Dilanjutkan pasangan nomor urut 2 Tb. Hasanudin – Anton Charliyan 101. 525 suara, nomor urut 3 Sudrajat- Syaikhu memperoleh sebanyak 263. 464 suara, sementara untuk pasangan Deddy Mizwar –  Dedi Mulyadi  mendapatkan 326.547 suara.

“Untuk Surat suara sah jumlahnya 1.029.882 surat suara,  sementara untuk surat suara tidak sah sebanyak 41.772 surat suara.  Total surat suara sah dan tidak sah,  berjumlah 1.071.654 surat suara,” tutur Ketua KPU Cianjur Anggy Shopia Wardani.
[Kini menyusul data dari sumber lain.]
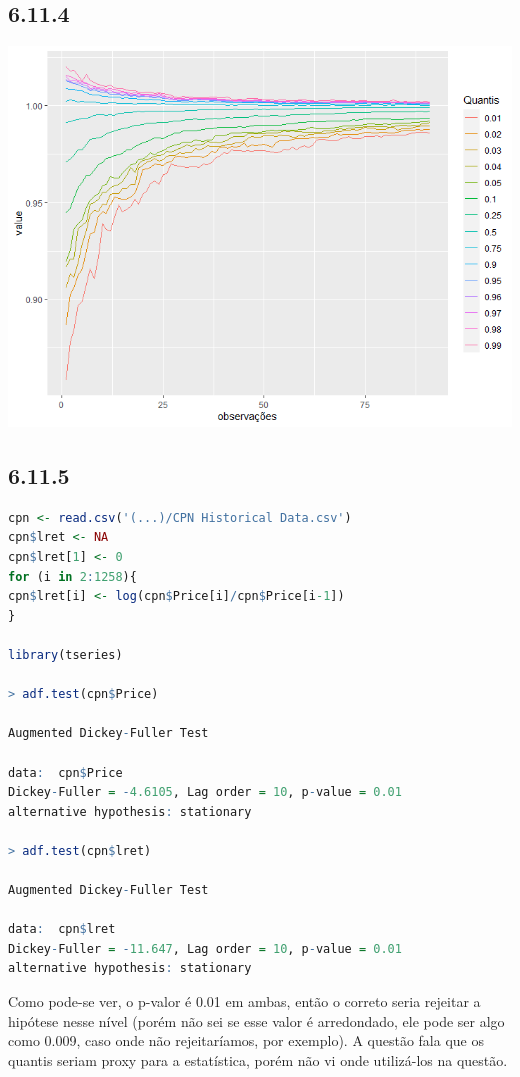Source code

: \documentclass[12pt]{article}
\begin{document}
\subsection*{6.11.4}

\begin{center}
	\includegraphics*[scale=0.7]{3.png}
\end{center}

\subsection*{6.11.5}
\begin{lstlisting}[language=R]
cpn <- read.csv('(...)/CPN Historical Data.csv')
cpn$lret <- NA
cpn$lret[1] <- 0
for (i in 2:1258){
cpn$lret[i] <- log(cpn$Price[i]/cpn$Price[i-1])
}

library(tseries)

> adf.test(cpn$Price)

Augmented Dickey-Fuller Test

data:  cpn$Price
Dickey-Fuller = -4.6105, Lag order = 10, p-value = 0.01
alternative hypothesis: stationary

> adf.test(cpn$lret)

Augmented Dickey-Fuller Test

data:  cpn$lret
Dickey-Fuller = -11.647, Lag order = 10, p-value = 0.01
alternative hypothesis: stationary
\end{lstlisting}
Como pode-se ver, o p-valor é 0.01 em ambas, então o correto seria rejeitar a hipótese nesse nível (porém não sei se esse valor é arredondado, ele pode ser algo como 0.009, caso onde não rejeitaríamos, por exemplo). A questão fala que os quantis seriam proxy para a estatística, porém não vi onde utilizá-los na questão.
\end{document}
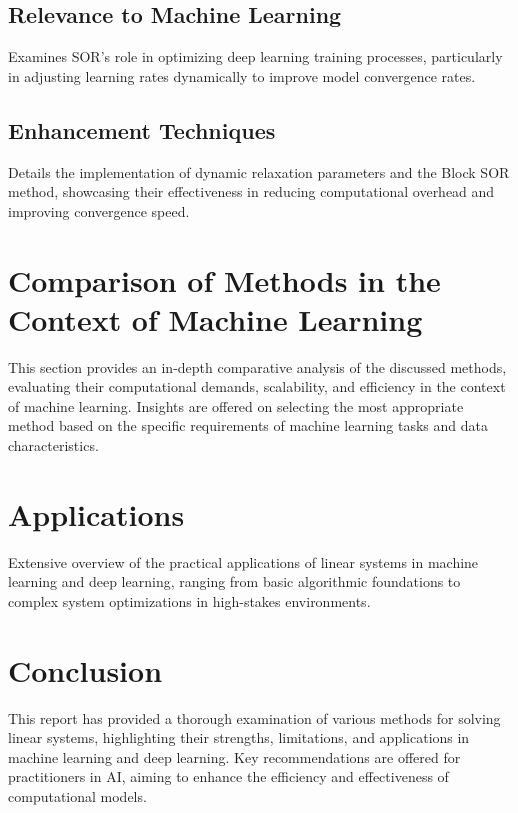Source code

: \documentclass{article}
\begin{document}
\subsection{Relevance to Machine Learning}
Examines SOR’s role in optimizing deep learning training processes, particularly in adjusting learning rates dynamically to improve model convergence rates.

\subsection{Enhancement Techniques}
Details the implementation of dynamic relaxation parameters and the Block SOR method, showcasing their effectiveness in reducing computational overhead and improving convergence speed.

\section{Comparison of Methods in the Context of Machine Learning}
This section provides an in-depth comparative analysis of the discussed methods, evaluating their computational demands, scalability, and efficiency in the context of machine learning. Insights are offered on selecting the most appropriate method based on the specific requirements of machine learning tasks and data characteristics.

\section{Applications}
Extensive overview of the practical applications of linear systems in machine learning and deep learning, ranging from basic algorithmic foundations to complex system optimizations in high-stakes environments.

\section{Conclusion}
This report has provided a thorough examination of various methods for solving linear systems, highlighting their strengths, limitations, and applications in machine learning and deep learning. Key recommendations are offered for practitioners in AI, aiming to enhance the efficiency and effectiveness of computational models.



\end{document}
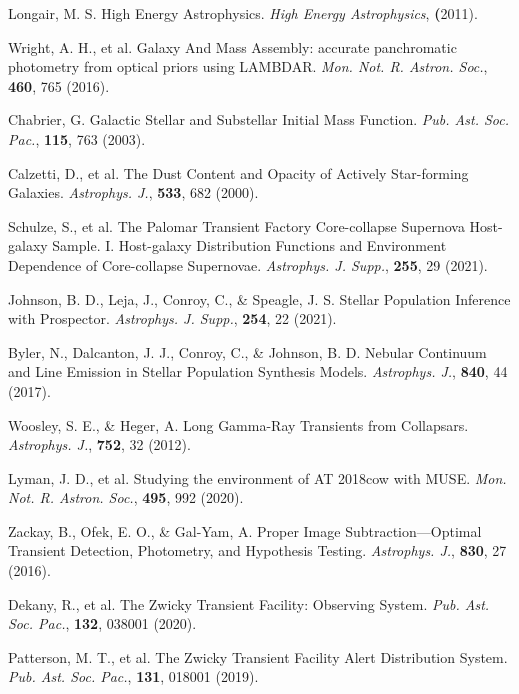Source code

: \documentclass{nature_plusfigure}
\newcommand{\mn}{{Mon. Not. R. Astron. Soc.}}
\newcommand{\mnras}{\mn}
\newcommand{\apj}{{Astrophys. J.}}
\newcommand{\apjs}{{Astrophys. J. Supp.}}
\newcommand{\pasp}{{Pub. Ast. Soc. Pac.}}
\begin{document}
\begin{methods}
\begin{thebibliography}{10}
  Longair, M. S. High Energy Astrophysics. \emph{High Energy Astrophysics}, \textbf (2011). 
 
 
  Wright, A. H., et al. Galaxy And Mass Assembly: accurate panchromatic photometry from optical priors using LAMBDAR. \emph{\mnras}, \textbf{460}, 765 (2016). 
 
   Chabrier, G. Galactic Stellar and Substellar Initial Mass Function. \emph{\pasp}, \textbf{115}, 763 (2003). 

 Calzetti, D., et al. The Dust Content and Opacity of Actively Star-forming Galaxies. \emph{\apj}, \textbf{533}, 682 (2000). 

 Schulze, S., et al. The Palomar Transient Factory Core-collapse Supernova Host-galaxy Sample. I. Host-galaxy Distribution Functions and Environment Dependence of Core-collapse Supernovae. \emph{\apjs}, \textbf{255}, 29 (2021). 

  Johnson, B. D., Leja, J., Conroy, C., \& Speagle, J. S. Stellar Population Inference with Prospector. \emph{\apjs}, \textbf{254}, 22 (2021). 
 
  Byler, N., Dalcanton, J. J., Conroy, C., \& Johnson, B. D. Nebular Continuum and Line Emission in Stellar Population Synthesis Models. \emph{\apj}, \textbf{840}, 44 (2017). 
 
 
  Woosley, S. E., \& Heger, A. Long Gamma-Ray Transients from Collapsars. \emph{\apj}, \textbf{752}, 32 (2012). 
 
  Lyman, J. D., et al. Studying the environment of AT 2018cow with MUSE. \emph{\mnras}, \textbf{495}, 992 (2020). 



 Zackay, B., Ofek, E. O., \& Gal-Yam, A. Proper Image Subtraction—Optimal Transient Detection, Photometry, and Hypothesis Testing. \emph{\apj}, \textbf{830}, 27 (2016). 

 Dekany, R., et al. The Zwicky Transient Facility: Observing System. \emph{\pasp}, \textbf{132}, 038001 (2020). 

 Patterson, M. T., et al. The Zwicky Transient Facility Alert Distribution System. \emph{\pasp}, \textbf{131}, 018001 (2019). 


\end{thebibliography}
\end{methods}
\end{document}
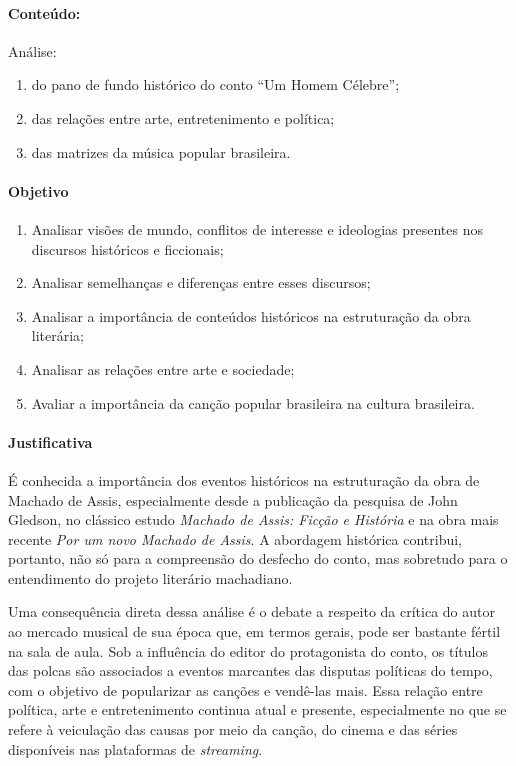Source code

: \documentclass[11pt]{extarticle}
\begin{document}
\paragraph{Conteúdo:} Análise:
\begin{enumerate}
\item
do pano de fundo histórico do conto ``Um Homem Célebre''; 
\item
das relações entre arte, entretenimento e política; 
\item
das matrizes da música popular brasileira.
\end{enumerate}

\paragraph{Objetivo}
\begin{enumerate}
\item
Analisar visões de mundo, conflitos de interesse e
ideologias presentes nos discursos históricos e ficcionais; 
\item
Analisar
semelhanças e diferenças entre esses discursos; 
\item
Analisar a importância de conteúdos históricos na estruturação da obra literária;
\item
Analisar as relações entre arte e sociedade; 
\item
Avaliar a importância da canção popular brasileira na cultura brasileira.
\end{enumerate}

\paragraph{Justificativa} É conhecida a importância dos eventos históricos
na estruturação da obra de Machado de Assis, especialmente desde a
publicação da pesquisa de John Gledson, no clássico estudo \emph{Machado
de Assis: Ficção e História} e na obra mais recente \emph{Por um novo
Machado de Assis}. A abordagem histórica contribui, portanto, não só
para a compreensão do desfecho do conto, mas sobretudo para o
entendimento do projeto literário machadiano.


Uma consequência direta dessa análise é o debate a respeito da crítica
do autor ao mercado musical de sua época que, em termos gerais, pode ser
bastante fértil na sala de aula. Sob a influência do editor do
protagonista do conto, os títulos das polcas são associados a eventos
marcantes das disputas políticas do tempo, com o objetivo de popularizar
as canções e vendê-las mais. Essa relação entre política, arte e
entretenimento continua atual e presente, especialmente no que se refere
à veiculação das causas por meio da canção, do cinema e das séries
disponíveis nas plataformas de \emph{streaming}.
\end{document}
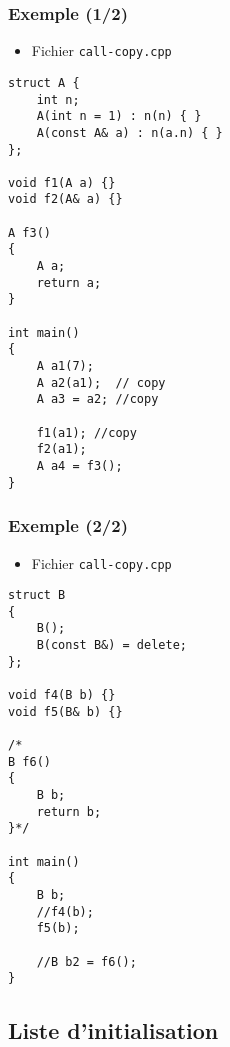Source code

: \begin{frame}[containsverbatim]
\frametitle{Exemple (1/2)}
\begin{itemize}
\item Fichier \texttt{call-copy.cpp}
\end{itemize}
\begin{lstlisting}
struct A {
    int n;
    A(int n = 1) : n(n) { }
    A(const A& a) : n(a.n) { } 
};
 
void f1(A a) {}
void f2(A& a) {}

A f3()
{
    A a; 
    return a;
}

int main()
{
    A a1(7);
    A a2(a1);  // copy
    A a3 = a2; //copy
    
    f1(a1); //copy
    f2(a1);
    A a4 = f3();
}
\end{lstlisting}
\end{frame}

\begin{frame}[containsverbatim]
\frametitle{Exemple (2/2)}
\begin{itemize}
\item Fichier \texttt{call-copy.cpp}
\end{itemize}
\begin{lstlisting}
struct B
{
    B();
    B(const B&) = delete;
};

void f4(B b) {}
void f5(B& b) {}

/*
B f6()
{
    B b;
    return b;
}*/

int main()
{
    B b;    
    //f4(b);
    f5(b);
    
    //B b2 = f6();
}
\end{lstlisting}
\end{frame}

\subsection{Liste d'initialisation}

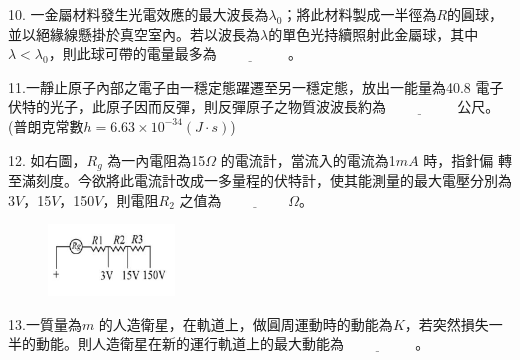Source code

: \documentclass[cn,10pt,math=newtx]{elegantbook}
\begin{document}
\begin{example}
   10. 一金屬材料發生光電效應的最大波長為$\lambda_0$；將此材料製成一半徑為$R$的圓球，並以絕緣線懸掛於真空室內。若以波長為$\lambda$的單色光持續照射此金屬球，其中$\lambda < \lambda_0$，則此球可帶的電量最多為$\underline{\hspace{2cm}}$ 。\\
    \rightline{[中壢高中教甄109]}
\end{example}
\begin{solution}
    
\end{solution}

\newpage

\begin{example}
   11.一靜止原子內部之電子由一穩定態躍遷至另一穩定態，放出一能量為40.8 電子伏特的光子，此原子因而反彈，則反彈原子之物質波波長約為$\underline{\hspace{2cm}}$ 公尺。(普朗克常數$h=6.63\times10^{-34} (J\cdot s)$)\\
    \rightline{[中壢高中教甄109]}
\end{example}
\begin{solution}
    
\end{solution}

\newpage

\begin{example}
   12. 如右圖，$R_g$ 為一內電阻為15$\Omega$ 的電流計，當流入的電流為1$mA$ 時，指針偏
轉至滿刻度。今欲將此電流計改成一多量程的伏特計，使其能測量的最大電壓分別為3$V$，15$V$，150$V$，則電阻$R_2$ 之值為$\underline{\hspace{2cm}} \Omega$。\\
    \rightline{[中壢高中教甄109]}
\end{example}
\begin{solution}
    
\end{solution}
\begin{figure}[htbp]
    \flushright
    \includegraphics[width=0.3\textwidth]{image/109中壢12.png}
  \end{figure}
\newpage

\begin{example}
   13.一質量為$m$ 的人造衛星，在軌道上，做圓周運動時的動能為$K$，若突然損失一半的動能。則人造衛星在新的運行軌道上的最大動能為$\underline{\hspace{2cm}}$ 。\\
    \rightline{[中壢高中教甄109]}
\end{example}
\begin{solution}
    
\end{solution}
\end{document}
Anggy mengatakan, saat rapat berlansung tidak ada yang keberatan atas apa yang disampaikan. Dari saksi yang mewakili masing-masing Paslon.  Namun ada beberapa hal yang diungkapkan di antaranya, terkait pemilih disabilitas, dan masih banyaknya pemilih yang menggunakan e-KTP. Atau dengan kata lain di luar DPT (Daftar Pemilih Tetap) dan partisipasi pemilih yang masih belum maksimal.

“Untuk disabilitas itu kan ada form baru, persoalannya Tim PPK belum terbiasa.  Jadi, koreksi tersebut muncul karena murni hujan eror. Bukan karena ada unsur kesengajaan.  Terkait banyaknya yang menggunakan e-KTP akan jadi bahan evaluasi ke depan.  Dan menyangkut partisipasi pemilih kami sudah sangat maksimal melakukan sosialisasi meski dengan keterbatasan anggaran.  Partisipasi sebanyak 64 persen itu sudah ada peningkatan,  meskipun masih belum maksimal, ” paparnya.

Secara keseluruhan, lanjut Anggi,  hasil pemungutan suara dan rekapitulasi sudah sesuai. Bahkan data dari KPU Kabupaten Cianjur dengan Panitia Pengawas (Panwaskab) Cianjur pun sesuai.  Intinya tidak ada indikasi apapun perihal penggelembungan atau pengurangan surat suara.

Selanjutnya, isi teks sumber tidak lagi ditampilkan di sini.